Hello everyone! I’d like to train a BERT model on time-series data. Let met briefly describe of the data I’m using before talking about the issue I’m facing.

I’m working with 90 seconds windows, and I have access to 100-dim embeddings for each second (i.e. 90 embeddings of size 100). My goal is to predict a binary label (0 or 1) for each second (i.e. a vector of 0s ans 1s of length 90).

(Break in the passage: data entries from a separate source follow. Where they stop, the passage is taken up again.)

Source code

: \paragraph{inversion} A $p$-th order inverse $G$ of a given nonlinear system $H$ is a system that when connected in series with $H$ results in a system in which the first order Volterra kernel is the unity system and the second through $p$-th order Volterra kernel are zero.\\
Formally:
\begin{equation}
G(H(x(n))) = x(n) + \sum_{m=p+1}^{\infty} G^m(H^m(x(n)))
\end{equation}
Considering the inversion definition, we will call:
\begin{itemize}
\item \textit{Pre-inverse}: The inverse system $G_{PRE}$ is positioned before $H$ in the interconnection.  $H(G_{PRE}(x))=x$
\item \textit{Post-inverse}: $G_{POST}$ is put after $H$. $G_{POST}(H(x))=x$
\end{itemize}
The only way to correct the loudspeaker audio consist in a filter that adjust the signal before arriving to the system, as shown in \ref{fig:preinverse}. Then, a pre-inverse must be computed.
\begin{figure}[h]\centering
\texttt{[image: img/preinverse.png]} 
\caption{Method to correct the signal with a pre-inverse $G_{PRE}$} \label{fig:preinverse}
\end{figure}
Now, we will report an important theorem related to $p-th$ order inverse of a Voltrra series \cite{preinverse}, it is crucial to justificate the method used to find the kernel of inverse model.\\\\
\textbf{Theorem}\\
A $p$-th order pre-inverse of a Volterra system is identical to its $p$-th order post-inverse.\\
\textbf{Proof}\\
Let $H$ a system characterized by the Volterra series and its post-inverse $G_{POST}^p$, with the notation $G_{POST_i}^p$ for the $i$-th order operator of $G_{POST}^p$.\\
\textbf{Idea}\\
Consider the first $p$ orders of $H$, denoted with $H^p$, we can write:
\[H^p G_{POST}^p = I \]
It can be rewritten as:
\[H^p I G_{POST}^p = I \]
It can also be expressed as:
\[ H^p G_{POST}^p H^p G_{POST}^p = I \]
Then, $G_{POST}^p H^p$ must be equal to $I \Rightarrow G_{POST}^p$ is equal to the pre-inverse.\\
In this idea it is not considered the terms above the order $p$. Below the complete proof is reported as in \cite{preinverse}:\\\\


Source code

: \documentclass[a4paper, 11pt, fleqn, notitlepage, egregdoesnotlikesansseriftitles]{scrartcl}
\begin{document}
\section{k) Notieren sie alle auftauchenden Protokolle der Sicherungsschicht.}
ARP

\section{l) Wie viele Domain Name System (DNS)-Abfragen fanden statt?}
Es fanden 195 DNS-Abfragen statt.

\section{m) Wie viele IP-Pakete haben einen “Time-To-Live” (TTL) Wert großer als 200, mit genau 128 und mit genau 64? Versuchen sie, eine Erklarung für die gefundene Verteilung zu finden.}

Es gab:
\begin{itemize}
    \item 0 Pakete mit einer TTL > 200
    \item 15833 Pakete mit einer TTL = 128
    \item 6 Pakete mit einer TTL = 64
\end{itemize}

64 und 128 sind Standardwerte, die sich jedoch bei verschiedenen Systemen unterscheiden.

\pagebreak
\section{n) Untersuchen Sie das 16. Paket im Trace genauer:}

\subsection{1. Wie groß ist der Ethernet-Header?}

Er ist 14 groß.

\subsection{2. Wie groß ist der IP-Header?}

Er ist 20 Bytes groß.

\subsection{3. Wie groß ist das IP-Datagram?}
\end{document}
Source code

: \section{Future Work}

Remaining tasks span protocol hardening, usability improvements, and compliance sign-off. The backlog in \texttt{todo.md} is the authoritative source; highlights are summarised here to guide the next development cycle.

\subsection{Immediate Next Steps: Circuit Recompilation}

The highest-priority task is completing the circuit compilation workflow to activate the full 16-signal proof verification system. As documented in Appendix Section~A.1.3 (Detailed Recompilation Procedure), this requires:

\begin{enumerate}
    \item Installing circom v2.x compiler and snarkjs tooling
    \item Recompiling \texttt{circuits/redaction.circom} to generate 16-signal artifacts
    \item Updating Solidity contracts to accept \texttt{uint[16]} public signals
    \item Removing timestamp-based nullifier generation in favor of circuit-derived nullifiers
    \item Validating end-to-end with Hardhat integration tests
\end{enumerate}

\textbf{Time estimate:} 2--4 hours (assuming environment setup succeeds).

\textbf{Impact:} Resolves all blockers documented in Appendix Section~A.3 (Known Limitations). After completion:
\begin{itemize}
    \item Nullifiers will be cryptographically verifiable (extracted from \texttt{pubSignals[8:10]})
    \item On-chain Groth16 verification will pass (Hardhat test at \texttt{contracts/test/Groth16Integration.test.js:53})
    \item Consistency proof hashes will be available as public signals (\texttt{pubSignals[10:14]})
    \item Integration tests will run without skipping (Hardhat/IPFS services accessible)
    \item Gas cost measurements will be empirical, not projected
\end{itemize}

My first idea was to approach this as a multi-label classification problem, where I would use BERT to produce a vector of size 90 filled with numbers between 0 and 1 and regress using nn.BCELoss. A simple analogy would be to consider each second as a *word*, and the 100-dim embedding I have access to as the corresponding *word embedding*. I would then like to train BERT (from scratch) on these sequences of 100-dim embedding (all sequence lengths are the same: 90).

The problem: when dealing with textual inputs, we simply add the CLS and SEP tokens to the input sequences, and let the tokenizer and the model do the rest of the job. When training directly on embeddings, what should we do to account for CLS and SEP tokens?

One thing that came to my mind was to add a 100-dim embedding at position 0 standing for the CLS token, as well as a 100-dim embedding on position 90+1=91 standing for the SEP token. But I don’t know what embeddings I should use for these two tokens. And I’m not sure that’s a good solution either.

Thank you!